## TASK GOAL
List each line of the data that holds the string "Check", please.
*** Opening of DATA SHOWN ***
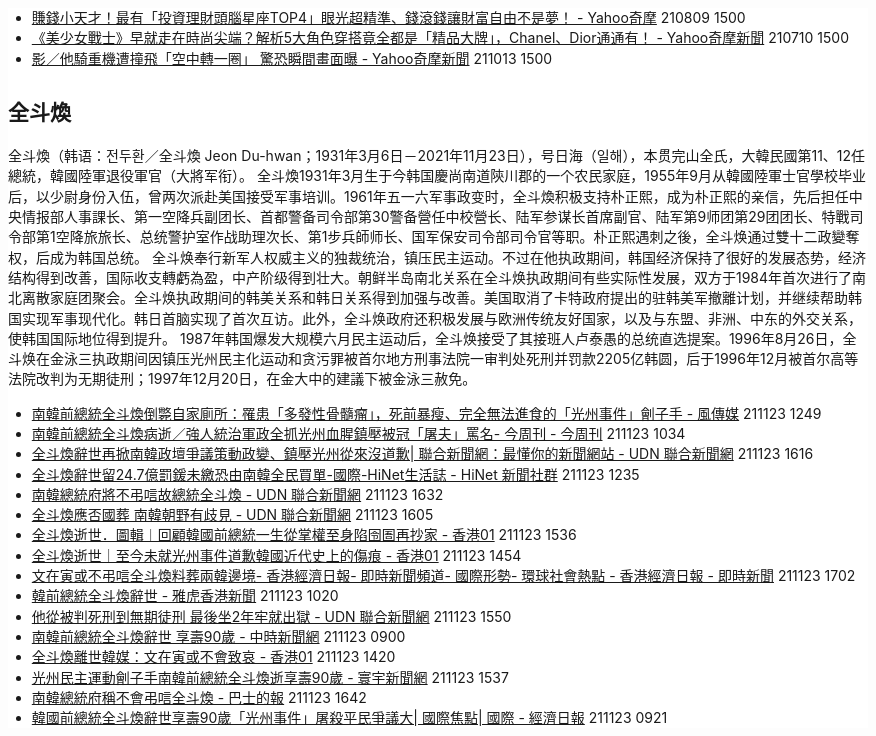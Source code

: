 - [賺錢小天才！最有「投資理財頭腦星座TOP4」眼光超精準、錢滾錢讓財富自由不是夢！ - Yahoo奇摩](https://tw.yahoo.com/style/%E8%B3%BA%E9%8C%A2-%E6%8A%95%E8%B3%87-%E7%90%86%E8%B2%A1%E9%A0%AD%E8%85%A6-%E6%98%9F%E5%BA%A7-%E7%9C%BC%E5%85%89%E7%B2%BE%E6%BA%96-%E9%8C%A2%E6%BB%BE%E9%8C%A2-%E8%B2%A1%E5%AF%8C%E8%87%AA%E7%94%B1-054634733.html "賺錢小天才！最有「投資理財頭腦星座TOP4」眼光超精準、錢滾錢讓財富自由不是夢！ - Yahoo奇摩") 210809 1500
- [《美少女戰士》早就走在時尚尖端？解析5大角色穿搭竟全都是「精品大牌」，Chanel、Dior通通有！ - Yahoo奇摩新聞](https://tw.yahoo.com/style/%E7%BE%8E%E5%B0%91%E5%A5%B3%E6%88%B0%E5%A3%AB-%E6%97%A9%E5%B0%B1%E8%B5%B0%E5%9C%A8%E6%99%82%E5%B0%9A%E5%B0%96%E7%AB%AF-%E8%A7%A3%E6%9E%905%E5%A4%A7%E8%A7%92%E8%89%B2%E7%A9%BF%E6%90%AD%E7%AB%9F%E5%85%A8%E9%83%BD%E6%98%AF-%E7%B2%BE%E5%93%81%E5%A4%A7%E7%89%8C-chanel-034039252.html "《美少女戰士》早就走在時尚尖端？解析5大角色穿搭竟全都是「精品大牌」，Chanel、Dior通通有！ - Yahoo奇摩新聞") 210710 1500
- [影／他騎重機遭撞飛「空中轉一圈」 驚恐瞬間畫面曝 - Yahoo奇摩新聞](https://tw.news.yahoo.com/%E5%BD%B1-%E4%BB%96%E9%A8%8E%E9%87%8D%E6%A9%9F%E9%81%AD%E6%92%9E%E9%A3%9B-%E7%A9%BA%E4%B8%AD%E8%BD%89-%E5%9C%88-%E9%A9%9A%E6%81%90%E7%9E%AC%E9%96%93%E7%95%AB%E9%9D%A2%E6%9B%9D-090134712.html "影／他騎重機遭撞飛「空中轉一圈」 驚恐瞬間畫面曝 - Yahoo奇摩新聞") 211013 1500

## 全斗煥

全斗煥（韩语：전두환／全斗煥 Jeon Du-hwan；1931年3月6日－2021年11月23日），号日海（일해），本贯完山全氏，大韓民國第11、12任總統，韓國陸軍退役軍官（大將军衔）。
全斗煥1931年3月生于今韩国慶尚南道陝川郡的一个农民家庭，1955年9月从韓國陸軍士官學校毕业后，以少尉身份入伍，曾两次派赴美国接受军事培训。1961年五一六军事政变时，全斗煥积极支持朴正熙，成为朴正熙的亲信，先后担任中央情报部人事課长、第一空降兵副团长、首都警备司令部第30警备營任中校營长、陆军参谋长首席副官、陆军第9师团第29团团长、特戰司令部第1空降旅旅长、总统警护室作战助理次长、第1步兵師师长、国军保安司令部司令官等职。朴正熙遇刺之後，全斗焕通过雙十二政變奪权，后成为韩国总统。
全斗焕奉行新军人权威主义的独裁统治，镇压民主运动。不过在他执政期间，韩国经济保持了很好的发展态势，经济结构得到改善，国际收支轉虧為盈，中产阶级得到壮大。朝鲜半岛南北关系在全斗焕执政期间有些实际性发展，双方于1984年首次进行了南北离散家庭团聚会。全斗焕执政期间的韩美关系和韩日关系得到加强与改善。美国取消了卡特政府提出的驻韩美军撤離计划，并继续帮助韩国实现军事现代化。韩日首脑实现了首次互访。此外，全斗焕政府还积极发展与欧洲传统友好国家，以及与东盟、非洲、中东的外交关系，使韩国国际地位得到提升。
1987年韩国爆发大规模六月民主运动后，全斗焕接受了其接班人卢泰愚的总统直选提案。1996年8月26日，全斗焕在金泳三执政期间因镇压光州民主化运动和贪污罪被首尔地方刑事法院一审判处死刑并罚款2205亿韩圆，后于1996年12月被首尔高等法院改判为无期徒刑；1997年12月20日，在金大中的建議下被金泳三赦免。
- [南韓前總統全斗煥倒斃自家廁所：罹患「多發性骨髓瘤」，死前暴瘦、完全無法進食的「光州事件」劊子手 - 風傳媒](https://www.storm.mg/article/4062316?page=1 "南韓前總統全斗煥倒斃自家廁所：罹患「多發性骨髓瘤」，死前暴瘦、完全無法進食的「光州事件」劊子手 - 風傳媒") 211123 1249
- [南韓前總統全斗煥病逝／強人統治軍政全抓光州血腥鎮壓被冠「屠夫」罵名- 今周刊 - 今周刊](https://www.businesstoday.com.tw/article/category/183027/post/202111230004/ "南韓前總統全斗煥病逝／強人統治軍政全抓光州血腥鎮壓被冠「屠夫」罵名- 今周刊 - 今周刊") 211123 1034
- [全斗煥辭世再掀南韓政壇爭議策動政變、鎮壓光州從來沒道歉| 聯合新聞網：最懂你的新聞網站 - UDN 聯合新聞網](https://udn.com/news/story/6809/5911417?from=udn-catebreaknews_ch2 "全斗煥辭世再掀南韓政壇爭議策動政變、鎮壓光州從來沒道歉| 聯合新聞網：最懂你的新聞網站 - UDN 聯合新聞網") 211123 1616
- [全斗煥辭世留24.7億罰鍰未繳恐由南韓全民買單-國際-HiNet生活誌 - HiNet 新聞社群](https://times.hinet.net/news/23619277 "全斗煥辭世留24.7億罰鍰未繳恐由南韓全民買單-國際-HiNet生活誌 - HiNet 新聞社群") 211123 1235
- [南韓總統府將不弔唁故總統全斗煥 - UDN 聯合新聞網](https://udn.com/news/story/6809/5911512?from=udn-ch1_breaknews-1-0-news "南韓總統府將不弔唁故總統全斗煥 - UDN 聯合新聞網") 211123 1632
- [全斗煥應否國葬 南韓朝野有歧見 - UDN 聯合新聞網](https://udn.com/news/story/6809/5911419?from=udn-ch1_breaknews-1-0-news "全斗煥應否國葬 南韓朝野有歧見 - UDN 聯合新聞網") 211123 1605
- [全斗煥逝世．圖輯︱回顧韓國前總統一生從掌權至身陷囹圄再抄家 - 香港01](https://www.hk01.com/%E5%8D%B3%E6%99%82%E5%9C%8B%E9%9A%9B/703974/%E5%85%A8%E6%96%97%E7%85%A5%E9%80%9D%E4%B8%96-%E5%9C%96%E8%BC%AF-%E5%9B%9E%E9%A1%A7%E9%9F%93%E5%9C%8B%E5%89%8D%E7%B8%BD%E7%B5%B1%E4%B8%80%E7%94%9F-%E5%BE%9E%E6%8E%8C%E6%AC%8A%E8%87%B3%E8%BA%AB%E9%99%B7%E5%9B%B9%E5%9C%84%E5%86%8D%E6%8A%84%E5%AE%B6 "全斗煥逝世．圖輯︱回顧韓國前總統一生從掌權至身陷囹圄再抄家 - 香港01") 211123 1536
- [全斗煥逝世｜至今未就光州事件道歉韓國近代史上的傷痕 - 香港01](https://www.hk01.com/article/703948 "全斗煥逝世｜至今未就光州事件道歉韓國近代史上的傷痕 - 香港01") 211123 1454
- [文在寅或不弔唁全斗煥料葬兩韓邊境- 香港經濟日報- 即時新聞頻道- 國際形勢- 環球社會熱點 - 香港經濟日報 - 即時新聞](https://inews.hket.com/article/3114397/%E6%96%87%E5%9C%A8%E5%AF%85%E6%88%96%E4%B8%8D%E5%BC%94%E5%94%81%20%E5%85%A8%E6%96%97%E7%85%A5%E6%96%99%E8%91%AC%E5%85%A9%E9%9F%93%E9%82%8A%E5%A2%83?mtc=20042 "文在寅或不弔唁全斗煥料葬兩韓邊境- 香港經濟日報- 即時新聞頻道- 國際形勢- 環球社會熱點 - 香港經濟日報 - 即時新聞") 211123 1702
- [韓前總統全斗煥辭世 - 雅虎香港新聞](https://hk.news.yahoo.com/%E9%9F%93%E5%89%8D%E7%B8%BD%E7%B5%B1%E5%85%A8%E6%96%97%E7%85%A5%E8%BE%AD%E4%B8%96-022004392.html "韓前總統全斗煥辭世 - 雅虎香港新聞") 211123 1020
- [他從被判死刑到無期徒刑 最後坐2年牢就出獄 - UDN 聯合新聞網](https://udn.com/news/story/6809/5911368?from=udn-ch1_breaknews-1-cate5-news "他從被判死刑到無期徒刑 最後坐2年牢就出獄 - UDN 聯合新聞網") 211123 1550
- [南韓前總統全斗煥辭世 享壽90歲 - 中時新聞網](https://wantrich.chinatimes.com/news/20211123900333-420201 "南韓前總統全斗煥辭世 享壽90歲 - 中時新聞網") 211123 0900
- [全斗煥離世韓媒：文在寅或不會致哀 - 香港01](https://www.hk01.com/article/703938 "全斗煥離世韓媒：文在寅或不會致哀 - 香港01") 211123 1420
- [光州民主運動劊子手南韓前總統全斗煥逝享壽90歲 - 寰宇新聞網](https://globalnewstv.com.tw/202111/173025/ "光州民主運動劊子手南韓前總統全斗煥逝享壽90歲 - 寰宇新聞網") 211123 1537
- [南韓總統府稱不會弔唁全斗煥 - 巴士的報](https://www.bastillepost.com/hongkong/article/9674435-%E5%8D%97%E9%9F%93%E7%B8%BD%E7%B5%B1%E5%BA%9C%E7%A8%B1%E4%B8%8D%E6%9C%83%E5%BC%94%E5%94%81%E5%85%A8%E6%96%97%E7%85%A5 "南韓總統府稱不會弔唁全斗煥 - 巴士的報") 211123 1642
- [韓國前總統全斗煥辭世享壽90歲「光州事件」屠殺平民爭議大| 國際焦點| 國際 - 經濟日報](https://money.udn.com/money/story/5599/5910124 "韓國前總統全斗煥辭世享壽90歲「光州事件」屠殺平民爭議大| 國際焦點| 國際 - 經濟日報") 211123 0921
*** Close of DATA SHOWN ***
*** Opening of DATA SHOWN ***
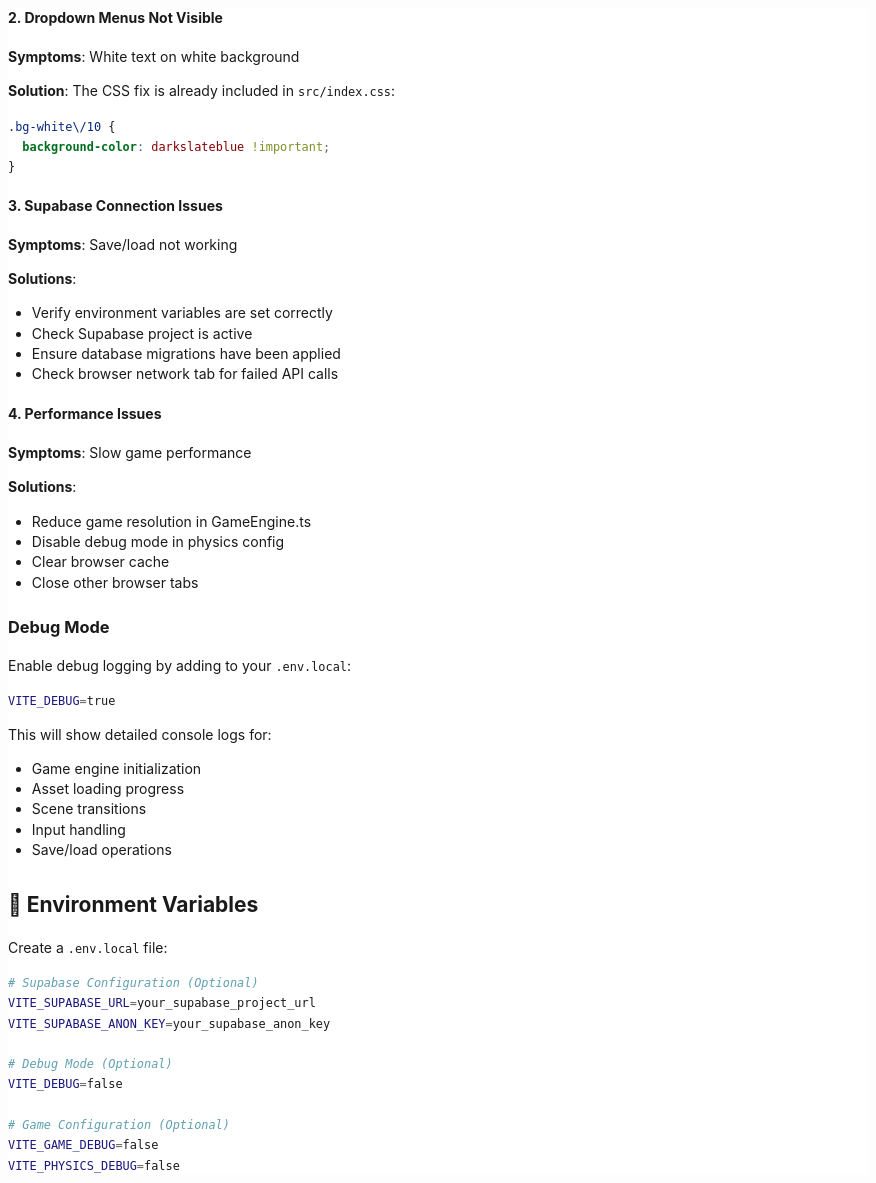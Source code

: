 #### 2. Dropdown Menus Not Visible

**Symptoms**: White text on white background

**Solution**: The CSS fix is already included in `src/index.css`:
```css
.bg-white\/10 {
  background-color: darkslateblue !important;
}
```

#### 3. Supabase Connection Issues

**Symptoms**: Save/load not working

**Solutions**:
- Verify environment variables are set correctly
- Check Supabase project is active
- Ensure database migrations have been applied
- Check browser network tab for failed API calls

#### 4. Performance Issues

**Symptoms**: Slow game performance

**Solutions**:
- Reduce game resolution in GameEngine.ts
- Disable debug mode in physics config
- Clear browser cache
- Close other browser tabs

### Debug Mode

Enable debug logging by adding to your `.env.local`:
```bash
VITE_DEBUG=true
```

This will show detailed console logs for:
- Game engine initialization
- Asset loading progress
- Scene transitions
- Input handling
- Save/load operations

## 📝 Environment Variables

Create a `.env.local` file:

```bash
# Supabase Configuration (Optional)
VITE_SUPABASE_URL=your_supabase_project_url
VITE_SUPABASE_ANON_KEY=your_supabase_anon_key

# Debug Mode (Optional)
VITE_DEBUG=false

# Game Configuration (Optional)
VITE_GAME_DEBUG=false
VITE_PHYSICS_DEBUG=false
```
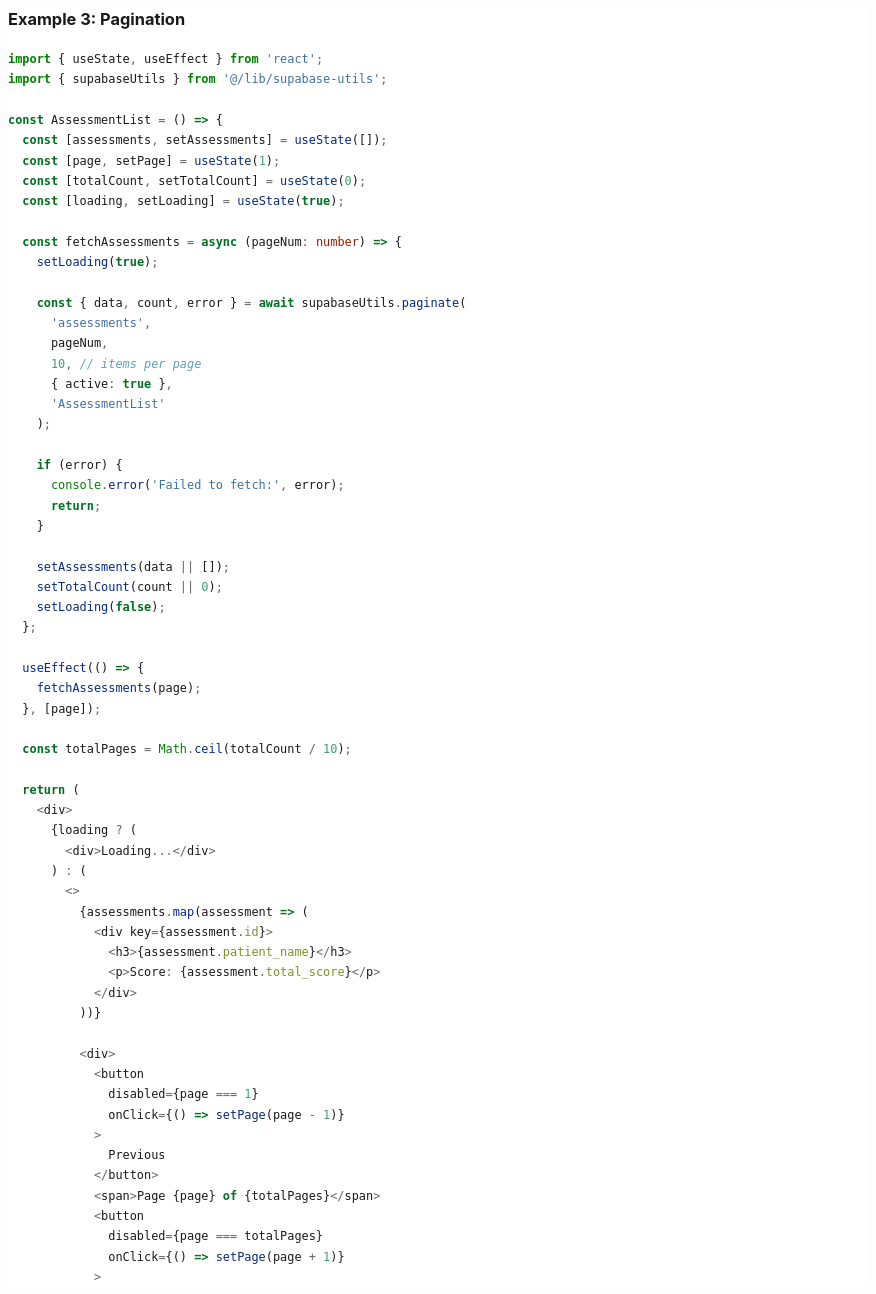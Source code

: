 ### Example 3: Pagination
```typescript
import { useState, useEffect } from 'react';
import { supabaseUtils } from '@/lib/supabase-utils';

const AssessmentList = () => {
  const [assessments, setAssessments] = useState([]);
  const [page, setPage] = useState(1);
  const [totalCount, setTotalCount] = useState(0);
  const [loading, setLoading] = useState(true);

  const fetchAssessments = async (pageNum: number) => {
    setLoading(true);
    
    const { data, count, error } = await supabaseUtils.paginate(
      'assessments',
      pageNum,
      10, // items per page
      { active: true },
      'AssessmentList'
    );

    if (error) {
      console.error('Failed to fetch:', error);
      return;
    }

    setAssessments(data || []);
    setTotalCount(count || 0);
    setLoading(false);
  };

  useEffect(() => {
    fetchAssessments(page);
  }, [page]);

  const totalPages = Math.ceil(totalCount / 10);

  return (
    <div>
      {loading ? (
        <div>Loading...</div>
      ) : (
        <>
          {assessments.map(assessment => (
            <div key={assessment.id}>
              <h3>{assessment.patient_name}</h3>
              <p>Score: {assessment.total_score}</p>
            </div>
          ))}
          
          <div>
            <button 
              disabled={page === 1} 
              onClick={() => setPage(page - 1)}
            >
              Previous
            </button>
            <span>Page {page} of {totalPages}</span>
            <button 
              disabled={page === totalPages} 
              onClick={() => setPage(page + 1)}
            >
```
*** Close of DATA SHOWN ***
## SOLUTION TO THE PROBLEM
- Check Supabase project is active
- Check browser network tab for failed API calls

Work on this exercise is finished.